Por Lucía Andrea
Designer, antropóloga e empresária de moda
Boa parte dos estudos relacionados à indumentária e, por consequência, à moda, partem de conceitos da semiótica. Mas segundo Daniel Miller, em seu livro “Trecos, troços e coisas. Estudos antropológicos sobre a cultura material” (2013), é necessário ir mais além desses conceitos.
O problema da semiótica, segundo Miller, é que esta considera as roupas (e acessórios, adornos, etc.) como sendo meros servos, cuja tarefa é apenas representar os seres humanos. Esse é o motivo pelo qual a moda é acusada, tantas vezes, de superficial.

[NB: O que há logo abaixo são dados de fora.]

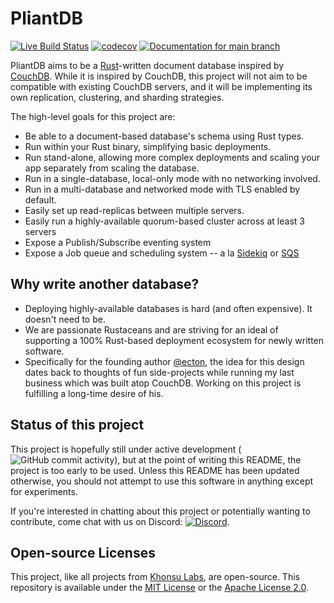 # PliantDB

[![Live Build Status](https://img.shields.io/github/workflow/status/khonsulabs/pliantdb/Tests/main)](https://github.com/khonsulabs/pliantdb/actions?query=workflow:Tests) [![codecov](https://codecov.io/gh/khonsulabs/pliantdb/branch/main/graph/badge.svg)](https://codecov.io/gh/khonsulabs/pliantdb) [![Documentation for `main` branch](https://img.shields.io/badge/docs-main-informational)](https://khonsulabs.github.io/pliantdb/main/pliantdb/)

PliantDB aims to be a [Rust](https://rust-lang.org)-written document database inspired by [CouchDB](https://couchdb.apache.org/). While it is inspired by CouchDB, this project will not aim to be compatible with existing CouchDB servers, and it will be implementing its own replication, clustering, and sharding strategies.

The high-level goals for this project are:

* Be able to a document-based database's schema using Rust types.
* Run within your Rust binary, simplifying basic deployments.
* Run stand-alone, allowing more complex deployments and scaling your app separately from scaling the database.
* Run in a single-database, local-only mode with no networking involved.
* Run in a multi-database and networked mode with TLS enabled by default.
* Easily set up read-replicas between multiple servers.
* Easily run a highly-available quorum-based cluster across at least 3 servers
* Expose a Publish/Subscribe eventing system
* Expose a Job queue and scheduling system -- a la [Sidekiq](https://sidekiq.org/) or [SQS](https://aws.amazon.com/sqs/)

## Why write another database?

* Deploying highly-available databases is hard (and often expensive). It doesn't need to be.
* We are passionate Rustaceans and are striving for an ideal of supporting a 100% Rust-based deployment ecosystem for newly written software.
* Specifically for the founding author [@ecton](https://github.com/ecton), the idea for this design dates back to thoughts of fun side-projects while running my last business which was built atop CouchDB. Working on this project is fulfilling a long-time desire of his.

## Status of this project

This project is hopefully still under active development (![GitHub commit activity](https://img.shields.io/github/commit-activity/m/khonsulabs/pliantdb)), but at the point of writing this README, the project is too early to be used. Unless this README has been updated otherwise, you should not attempt to use this software in anything except for experiments.

If you're interested in chatting about this project or potentially wanting to contribute, come chat with us on Discord: [![Discord](https://img.shields.io/discord/578968877866811403)](https://discord.khonsulabs.com/).

## Open-source Licenses

This project, like all projects from [Khonsu Labs](https://khonsulabs.com/), are open-source. This repository is available under the [MIT License](./LICENSE-MIT) or the [Apache License 2.0](./LICENSE-APACHE).
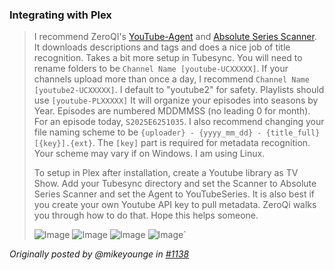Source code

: ### Integrating with Plex

> I recommend ZeroQI's [YouTube-Agent](https://github.com/ZeroQI/YouTube-Agent.bundle) and [Absolute Series Scanner](https://github.com/ZeroQI/Absolute-Series-Scanner). It downloads descriptions and tags and does a nice job of title recognition. Takes a bit more setup in Tubesync. You will need to rename folders to be `Channel Name [youtube-UCXXXXX]`. If your channels upload more than once a day, I recommend `Channel Name [youtube2-UCXXXXX]`. I default to "youtube2" for safety. Playlists should use `[youtube-PLXXXXX]` It will organize your episodes into seasons by Year. Episodes are numbered MDDMMSS (no leading 0 for month). For an episode today, `S2025E6251035`. I also recommend changing your file naming scheme to be `{uploader} - {yyyy_mm_dd} - {title_full} [{key}].{ext}`. The `[key]` part is required for metadata recognition. Your scheme may vary if on Windows. I am using Linux.
> 
> To setup in Plex after installation, create a Youtube library as TV Show. Add your Tubesync directory and set the Scanner to Absolute Series Scanner and set the Agent to YouTubeSeries. It is also best if you create your own Youtube API key to pull metadata. ZeroQi walks you through how to do that. Hope this helps someone.
> 
> ![Image](https://github.com/user-attachments/assets/e0f651df-6f06-4d95-b211-bf897573cb47)
> ![Image](https://github.com/user-attachments/assets/acabb5d8-d4d1-4b48-90aa-53ca87c3033c)
> ![Image](https://github.com/user-attachments/assets/2338b13b-5d23-4c3b-b24e-989612131b32)
> ![Image](https://github.com/user-attachments/assets/ad7decd3-133c-4111-a2b0-e912ad7487ea)` 

 _Originally posted by @mikeyounge in [#1138](https://github.com/meeb/tubesync/issues/1138#issuecomment-3005486972)_
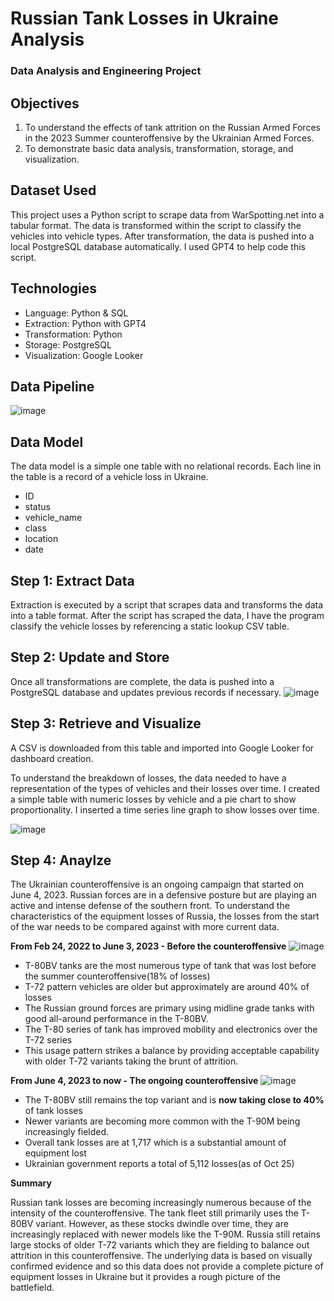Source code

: # Russian Tank Losses in Ukraine Analysis 
### Data Analysis and Engineering Project

## Objectives
1. To understand the effects of tank attrition on the Russian Armed Forces in the 2023 Summer counteroffensive by the Ukrainian Armed Forces.
2. To demonstrate basic data analysis, transformation, storage, and visualization.

## Dataset Used
This project uses a Python script to scrape data from WarSpotting.net into a tabular format. The data is transformed within the script to classify the vehicles into vehicle types. After transformation, the data is pushed into a local PostgreSQL database automatically. I used GPT4 to help code this script.

## Technologies
- Language: Python & SQL
- Extraction: Python with GPT4
- Transformation: Python
- Storage: PostgreSQL
- Visualization: Google Looker

## Data Pipeline
![image](https://github.com/jqwin/joes_data_projects/assets/138724732/1cc03869-f90c-46c6-9ce2-4181d50113fc)

## Data Model
The data model is a simple one table with no relational records. Each line in the table is a record of a vehicle loss in Ukraine.

- ID
- status
- vehicle_name
- class
- location
- date

## Step 1: Extract Data
Extraction is executed by a script that scrapes data and transforms the data into a table format. After the script has scraped the data, I have the program classify the vehicle losses by referencing a static lookup CSV table.

## Step 2: Update and Store
Once all transformations are complete, the data is pushed into a PostgreSQL database and updates previous records if necessary.
![image](https://github.com/jqwin/joes_data_projects/assets/138724732/7b45be7a-e1df-4567-a52f-76eff5f9c34d)

## Step 3: Retrieve and Visualize
A CSV is downloaded from this table and imported into Google Looker for dashboard creation.

To understand the breakdown of losses, the data needed to have a representation of the types of vehicles and their losses over time. I created a simple table with numeric losses by vehicle and a pie chart to show proportionality. I inserted a time series line graph to show losses over time.

![image](https://github.com/jqwin/joes_data_projects/assets/138724732/ae4bdda7-1ad2-454d-bb66-3883b36d8633)

## Step 4: Anaylze
The Ukrainian counteroffensive is an ongoing campaign that started on June 4, 2023. Russian forces are in a defensive posture but are playing an active and intense defense of the southern front. 
To understand the characteristics of the equipment losses of Russia, the losses from the start of the war needs to be compared against with more current data.

**From Feb 24, 2022 to June 3, 2023 - Before the counteroffensive**
![image](https://github.com/jqwin/joes_data_projects/assets/138724732/7db06434-5ec3-4f21-9577-b1113ef63e61)
-	T-80BV tanks are the most numerous type of tank that was lost before the summer counteroffensive(18% of losses)
-	T-72 pattern vehicles are older but approximately are around 40% of losses
-	The Russian ground forces are primary using midline grade tanks with good all-around performance in the T-80BV.
-	The T-80 series of tank has improved mobility and electronics over the T-72 series
-	This usage pattern strikes a balance by providing acceptable capability with older T-72 variants taking the brunt of attrition.

**From June 4, 2023 to now - The ongoing counteroffensive**
![image](https://github.com/jqwin/joes_data_projects/assets/138724732/33eb33af-ead2-4eab-979c-6c446ae72514)
-	The T-80BV still remains the top variant and is **now taking close to 40%** of tank losses
-	Newer variants are becoming more common with the T-90M being increasingly fielded.
-	Overall tank losses are at 1,717 which is a substantial amount of equipment lost
-	Ukrainian government reports a total of 5,112 losses(as of Oct 25)

**Summary**

Russian tank losses are becoming increasingly numerous because of the intensity of the counteroffensive. The tank fleet still primarily uses the T-80BV variant. However, as these stocks dwindle over time, they are increasingly replaced with newer models like the T-90M. Russia still retains large stocks of older T-72 variants which they are fielding to balance out attrition in this counteroffensive. The underlying data is based on visually confirmed evidence and so this data does not provide a complete picture of equipment losses in Ukraine but it provides a rough picture of the battlefield.







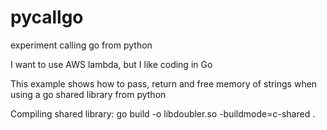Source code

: # pycallgo
experiment calling go from python

I want to use AWS lambda, but I like coding in Go

This example shows how to pass, return and free memory of strings when using
a go shared library from python

Compiling shared library:
 go build -o libdoubler.so -buildmode=c-shared .

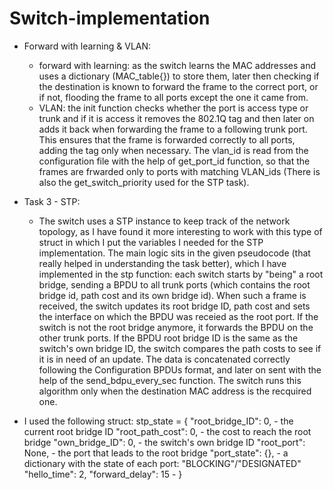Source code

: # Switch-implementation

* Forward with learning & VLAN:
    - forward with learning: as the switch learns the MAC addresses and uses
    a dictionary (MAC_table{}) to store them, later then checking if the destination
    is known to forward the frame to the correct port, or if not, flooding the frame
    to all ports except the one it came from. 
    - VLAN: the init function checks whether the port is access type or trunk
    and if it is access it removes the 802.1Q tag and then later on adds it back
    when forwarding the frame to a following trunk port. This ensures that the
    frame is forwarded correctly to all ports, adding the tag only when necessary.
    The vlan_id is read from the configuration file with the help of get_port_id
    function, so that the frames are frwarded only to ports with matching VLAN_ids
    (There is also the get_switch_priority used for the STP task).

* Task 3 - STP: 
    - The switch uses a STP instance to keep track of the network topology, as
    I have found it more interesting to work with this type of struct in which
    I put the variables I needed for the STP implementation. The main logic sits
    in the given pseudocode (that really helped in understanding the task better),
    which I have implemented in the stp function: each switch starts by "being" a
    root bridge, sending a BPDU to all trunk ports (which contains the root bridge id,
    path cost and its own bridge id). When such a frame is received, the switch
    updates its root bridge ID, path cost and sets the interface on which the BPDU was
    receied as the root port. If the switch is not the root bridge anymore, it forwards
    the BPDU on the other trunk ports. If the BPDU root bridge ID is the same as the
    switch's own bridge ID, the switch compares the path costs to see if it is in need
    of an update. The data is concatenated correctly following the Configuration BPDUs
    format, and later on sent with the help of the send_bdpu_every_sec function. The
    switch runs this algorithm only when the destination MAC address
    is the recquired one.

* I used the following struct:
stp_state = {
    "root_bridge_ID": 0, - the current root bridge ID
    "root_path_cost": 0, - the cost to reach the root bridge
    "own_bridge_ID": 0, - the switch's own bridge ID
    "root_port": None, - the port that leads to the root bridge
    "port_state": {}, - a dictionary with the state of each port: "BLOCKING"/"DESIGNATED"
    "hello_time": 2,
    "forward_delay": 15 - 
}

    
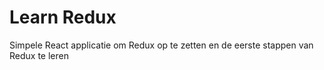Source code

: # Learn Redux

Simpele React applicatie om Redux op te zetten en de eerste stappen van Redux te leren

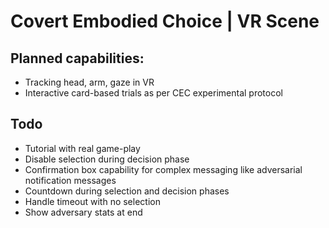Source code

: # Covert Embodied Choice | VR Scene

## Planned capabilities:

- Tracking head, arm, gaze in VR
- Interactive card-based trials as per CEC experimental protocol


## Todo

- Tutorial with real game-play
- Disable selection during decision phase
- Confirmation box capability for complex messaging like adversarial notification messages
- Countdown during selection and decision phases
- Handle timeout with no selection
- Show adversary stats at end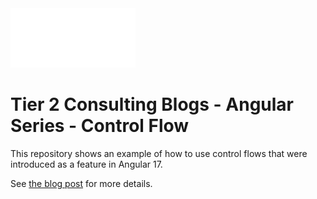 <img src="./src/assets/t2-logo.svg" alt="Tier 2 Consulting" width="200px" />

# Tier 2 Consulting Blogs - Angular Series - Control Flow  

This repository shows an example of how to use control flows that were introduced as a feature in Angular 17.

See [the blog post](https://www.tier2consulting.com/news-events/angular-showcase-control-flow/) for more details.
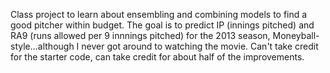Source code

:Class project to learn about ensembling and combining models to find a good pitcher within budget. The goal is to predict IP (innings pitched) and RA9 (runs allowed per 9 innnings pitched) for the 2013 season, Moneyball-style...although I never got around to watching the movie. Can't take credit for the starter code, can take credit for about half of the improvements.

Normalmente, concebemos os seres humanos como sendo dotados de dois extremos: a superfície e o interior. Esse interior (“a alma”) viria a ser quem realmente somos. Mas o autor sugere que pensemos nas pessoas como sendo cebolas: quando descascamos uma cebola, vamos tirando camadas e mais camadas, até que no final não resta nada.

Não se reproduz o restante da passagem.